C’est après un voyage d’études aux Pays-Bas en 2017 que Florian Strube, agriculteur dans la région de Compiègne, a commencé à réfléchir pour convertir une partie de son exploitation en agriculture biologique, sur des légumes de plein champ. « Par rapport à ma situation, les raisons étaient multiples : le besoin de sortir d’un système conventionnel trop dépendant et de gagner en résilience, la proximité de plusieurs parcelles par rapport aux maisons, le potentiel de mes sols pour du légume de plein champ, l’atout de la plateforme de compostage, l’accès à l’irrigation… Et l’envie de faire des légumes et de relever un défi ! », explique-t-il. Rapidement, à partir de 2018, les premières conversions ont lieu, à hauteur de 10 à 30 ha par an pour aboutir aujourd’hui à près de 100 ha.

Vigilance sur le désherbage

D’un point de vue technique, Florian a choisi d’intégrer à sa rotation légumière des céréales et de la prairie temporaire, cette dernière jouant selon lui un rôle essentiel pour restructurer le sol. Composée d’un mélange de ray-grass italien et de trèfle de Micheli, la prairie est semée en septembre, fauchée en mars de l’année suivante puis pâturée par les chevaux du centre équestre (lire l'encadré) pendant environ quatre mois. « Je pense que le fait d’introduire cette forme d’élevage change la biologie du sol et la stimule », précise l’agriculteur. La prairie est maintenue un ou deux ans : en configuration bisannuelle, elle est ressemée à la fin de septembre et sinon, retournée en décembre.

Une rotation bio intégrant légumes, céréales et prairie temporaire.

En matière de désherbage, l’agriculteur mobilise tous les moyens à sa disposition : faux-semis, désherbage thermique, mécanique et manuel. « Nous le maîtrisons plutôt bien pour le moment mais il faut rester vigilant car la moindre erreur est gardée en mémoire par la parcelle », avertit Florian. Selon lui, la culture la plus difficile est l’oignon car du fait de son semis précoce, sa végétation longue et une non-couverture du sol, les moyens de désherbage sont plus limités. « Si on a des soucis sur cette culture, on entame fortement la rentabilité avec le coût de la main-d’œuvre pour le désherbage manuel », explique-t-il.

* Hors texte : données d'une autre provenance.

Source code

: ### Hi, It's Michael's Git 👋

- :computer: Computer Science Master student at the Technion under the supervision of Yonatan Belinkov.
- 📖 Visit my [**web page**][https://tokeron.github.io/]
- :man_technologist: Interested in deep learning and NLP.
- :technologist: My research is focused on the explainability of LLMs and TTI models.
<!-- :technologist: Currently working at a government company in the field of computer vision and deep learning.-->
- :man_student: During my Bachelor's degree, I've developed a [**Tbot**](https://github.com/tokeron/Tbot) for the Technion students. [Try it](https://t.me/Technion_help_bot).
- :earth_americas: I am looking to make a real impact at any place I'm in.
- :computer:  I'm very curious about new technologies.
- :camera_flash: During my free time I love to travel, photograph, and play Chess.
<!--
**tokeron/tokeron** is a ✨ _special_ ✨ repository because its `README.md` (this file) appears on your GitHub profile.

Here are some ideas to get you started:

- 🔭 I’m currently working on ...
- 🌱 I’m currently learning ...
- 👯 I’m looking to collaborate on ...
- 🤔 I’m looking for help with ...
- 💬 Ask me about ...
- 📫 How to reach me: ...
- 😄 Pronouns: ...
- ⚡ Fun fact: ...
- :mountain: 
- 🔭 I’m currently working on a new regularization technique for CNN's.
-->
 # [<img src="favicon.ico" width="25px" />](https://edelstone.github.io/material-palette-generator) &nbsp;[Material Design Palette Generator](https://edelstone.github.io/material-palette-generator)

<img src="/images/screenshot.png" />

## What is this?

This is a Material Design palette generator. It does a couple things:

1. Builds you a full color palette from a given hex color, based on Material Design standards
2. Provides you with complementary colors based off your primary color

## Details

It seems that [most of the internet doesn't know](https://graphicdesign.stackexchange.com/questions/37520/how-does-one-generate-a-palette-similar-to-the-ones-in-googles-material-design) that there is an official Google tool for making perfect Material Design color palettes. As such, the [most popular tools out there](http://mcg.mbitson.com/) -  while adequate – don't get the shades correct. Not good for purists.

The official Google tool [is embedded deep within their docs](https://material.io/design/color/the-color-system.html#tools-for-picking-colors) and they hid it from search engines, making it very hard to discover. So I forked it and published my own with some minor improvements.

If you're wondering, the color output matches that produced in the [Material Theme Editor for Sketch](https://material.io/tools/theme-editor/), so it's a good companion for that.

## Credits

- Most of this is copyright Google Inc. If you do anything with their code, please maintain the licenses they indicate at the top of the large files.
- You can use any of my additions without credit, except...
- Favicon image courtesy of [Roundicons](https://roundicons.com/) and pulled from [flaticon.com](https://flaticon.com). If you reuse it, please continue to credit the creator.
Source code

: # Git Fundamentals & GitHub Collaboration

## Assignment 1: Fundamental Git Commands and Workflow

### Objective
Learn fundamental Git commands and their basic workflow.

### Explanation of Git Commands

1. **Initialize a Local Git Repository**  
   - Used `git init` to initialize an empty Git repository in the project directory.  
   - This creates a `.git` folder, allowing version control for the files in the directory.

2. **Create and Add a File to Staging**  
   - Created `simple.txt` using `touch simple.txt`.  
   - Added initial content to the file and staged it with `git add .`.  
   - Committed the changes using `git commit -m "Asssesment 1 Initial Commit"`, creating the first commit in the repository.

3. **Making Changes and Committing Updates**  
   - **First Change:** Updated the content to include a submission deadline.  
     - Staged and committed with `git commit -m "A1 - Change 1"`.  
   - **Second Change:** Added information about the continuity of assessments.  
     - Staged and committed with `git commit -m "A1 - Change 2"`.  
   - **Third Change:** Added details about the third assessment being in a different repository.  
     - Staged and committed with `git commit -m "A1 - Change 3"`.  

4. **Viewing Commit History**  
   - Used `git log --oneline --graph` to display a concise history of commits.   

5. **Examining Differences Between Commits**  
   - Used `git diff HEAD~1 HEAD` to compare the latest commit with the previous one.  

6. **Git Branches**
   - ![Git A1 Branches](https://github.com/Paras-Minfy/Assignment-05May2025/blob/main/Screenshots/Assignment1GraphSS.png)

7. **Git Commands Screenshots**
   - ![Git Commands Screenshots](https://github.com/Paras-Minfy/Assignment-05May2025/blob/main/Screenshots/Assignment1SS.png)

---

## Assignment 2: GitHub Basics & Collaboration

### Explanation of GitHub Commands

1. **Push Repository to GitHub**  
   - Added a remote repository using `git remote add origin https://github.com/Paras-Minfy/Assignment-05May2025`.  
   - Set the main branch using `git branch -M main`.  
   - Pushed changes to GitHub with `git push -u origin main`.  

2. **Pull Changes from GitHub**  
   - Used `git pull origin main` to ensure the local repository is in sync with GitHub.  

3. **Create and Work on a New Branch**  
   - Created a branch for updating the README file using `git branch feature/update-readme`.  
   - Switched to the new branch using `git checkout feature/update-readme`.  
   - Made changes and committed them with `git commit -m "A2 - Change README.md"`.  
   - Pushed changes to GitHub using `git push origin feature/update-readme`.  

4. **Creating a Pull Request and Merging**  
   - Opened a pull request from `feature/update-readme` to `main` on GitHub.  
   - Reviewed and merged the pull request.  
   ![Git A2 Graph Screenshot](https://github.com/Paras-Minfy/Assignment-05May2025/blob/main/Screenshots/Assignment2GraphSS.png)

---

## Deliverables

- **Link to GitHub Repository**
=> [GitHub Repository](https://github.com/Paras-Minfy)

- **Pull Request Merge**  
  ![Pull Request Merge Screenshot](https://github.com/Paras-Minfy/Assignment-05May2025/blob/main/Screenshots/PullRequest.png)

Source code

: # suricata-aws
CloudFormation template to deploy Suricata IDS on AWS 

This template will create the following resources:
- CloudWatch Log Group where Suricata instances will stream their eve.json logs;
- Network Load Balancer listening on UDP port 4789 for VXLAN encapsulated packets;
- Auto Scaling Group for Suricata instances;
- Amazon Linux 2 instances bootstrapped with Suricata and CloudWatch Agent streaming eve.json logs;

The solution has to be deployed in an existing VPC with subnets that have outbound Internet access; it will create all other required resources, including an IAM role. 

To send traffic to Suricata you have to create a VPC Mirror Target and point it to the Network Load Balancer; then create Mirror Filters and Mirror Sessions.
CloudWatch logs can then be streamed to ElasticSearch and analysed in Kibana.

En cas de soucis d'enherbement en oignon, le cout de la mai- d’œuvre peut entamer la rentabilité de la culture. (©  Florian Strube)

Au niveau de la fertilisation, du compost est apporté après prairies et céréales tous les deux ans à hauteur de 15-20 t/ha. Un complément d’environ 150 tonnes de fientes est acheté pour un épandage avant légumes et un peu sur céréales. « Concernant la lutte contre les ravageurs et maladies, j’opte pour des solutions stimulatrices des défenses naturelles des plantes, telles que les purins, les huiles essentielles, les ferments… »

Maintenir la fertilité

Aujourd’hui, Florian Strube se dit satisfait de sa stratégie : « Même si nous achetons toujours un peu de fiente, nous avons un système globalement autonome. Nous sommes moins soumis aux aléas de prix des intrants, sur les engrais notamment. Et bien que mon système soit stressant pour le sol, entre le labour et l’irrigation, j’ai l’impression de réussir à maintenir la fertilité. »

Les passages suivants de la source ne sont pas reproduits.